== Problem statement ==
Where in the data does the word "ideas" appear? Find those lines and copy them.

*** Opening of Information ***

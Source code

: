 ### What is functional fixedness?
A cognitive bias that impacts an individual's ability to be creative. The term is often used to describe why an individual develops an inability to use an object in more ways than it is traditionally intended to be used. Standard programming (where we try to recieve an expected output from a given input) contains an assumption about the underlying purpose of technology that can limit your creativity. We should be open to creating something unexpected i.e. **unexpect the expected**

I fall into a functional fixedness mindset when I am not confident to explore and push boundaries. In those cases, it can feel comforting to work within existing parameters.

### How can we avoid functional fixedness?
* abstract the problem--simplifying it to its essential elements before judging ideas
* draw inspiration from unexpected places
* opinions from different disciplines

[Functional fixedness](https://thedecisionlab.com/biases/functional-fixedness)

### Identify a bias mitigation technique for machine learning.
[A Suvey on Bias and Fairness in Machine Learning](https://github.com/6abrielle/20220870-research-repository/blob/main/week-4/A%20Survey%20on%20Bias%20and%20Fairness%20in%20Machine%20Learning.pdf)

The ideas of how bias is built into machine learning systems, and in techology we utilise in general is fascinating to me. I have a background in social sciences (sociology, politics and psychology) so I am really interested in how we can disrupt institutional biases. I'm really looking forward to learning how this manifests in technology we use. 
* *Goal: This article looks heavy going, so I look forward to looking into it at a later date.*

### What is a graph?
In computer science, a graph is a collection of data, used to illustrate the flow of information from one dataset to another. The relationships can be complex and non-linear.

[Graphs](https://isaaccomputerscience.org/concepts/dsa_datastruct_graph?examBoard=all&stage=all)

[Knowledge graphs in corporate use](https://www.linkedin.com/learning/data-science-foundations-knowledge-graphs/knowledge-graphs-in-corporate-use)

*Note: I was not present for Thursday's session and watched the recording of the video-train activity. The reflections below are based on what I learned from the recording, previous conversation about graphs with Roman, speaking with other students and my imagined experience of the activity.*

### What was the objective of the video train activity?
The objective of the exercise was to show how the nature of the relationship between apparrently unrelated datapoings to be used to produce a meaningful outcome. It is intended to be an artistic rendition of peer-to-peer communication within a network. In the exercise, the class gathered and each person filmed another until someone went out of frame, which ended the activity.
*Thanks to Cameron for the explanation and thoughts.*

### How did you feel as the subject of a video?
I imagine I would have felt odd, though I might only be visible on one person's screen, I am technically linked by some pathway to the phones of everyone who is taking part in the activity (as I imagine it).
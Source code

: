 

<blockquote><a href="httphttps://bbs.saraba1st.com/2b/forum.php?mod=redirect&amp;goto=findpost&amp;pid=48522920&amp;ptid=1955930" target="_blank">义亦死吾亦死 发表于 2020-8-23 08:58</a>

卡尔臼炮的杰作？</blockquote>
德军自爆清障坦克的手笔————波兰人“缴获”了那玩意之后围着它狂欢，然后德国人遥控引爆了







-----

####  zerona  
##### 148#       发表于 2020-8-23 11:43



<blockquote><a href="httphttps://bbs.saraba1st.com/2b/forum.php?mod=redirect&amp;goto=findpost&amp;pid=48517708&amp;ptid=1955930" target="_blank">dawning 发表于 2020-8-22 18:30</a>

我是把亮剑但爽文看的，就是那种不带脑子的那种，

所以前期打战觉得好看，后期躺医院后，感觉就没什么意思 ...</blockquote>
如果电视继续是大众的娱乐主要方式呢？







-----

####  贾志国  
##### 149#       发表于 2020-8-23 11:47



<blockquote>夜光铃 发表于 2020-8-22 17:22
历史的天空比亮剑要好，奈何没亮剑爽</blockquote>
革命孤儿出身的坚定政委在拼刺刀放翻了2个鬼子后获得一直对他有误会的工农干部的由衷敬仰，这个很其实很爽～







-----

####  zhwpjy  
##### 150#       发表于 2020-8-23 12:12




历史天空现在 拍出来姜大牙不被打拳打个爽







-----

*** Close of Information ***

== Response below ==
* abstract the problem--simplifying it to its essential elements before judging ideas
The ideas of how bias is built into machine learning systems, and in techology we utilise in general is fascinating to me. I have a background in social sciences (sociology, politics and psychology) so I am really interested in how we can disrupt institutional biases. I'm really looking forward to learning how this manifests in technology we use. 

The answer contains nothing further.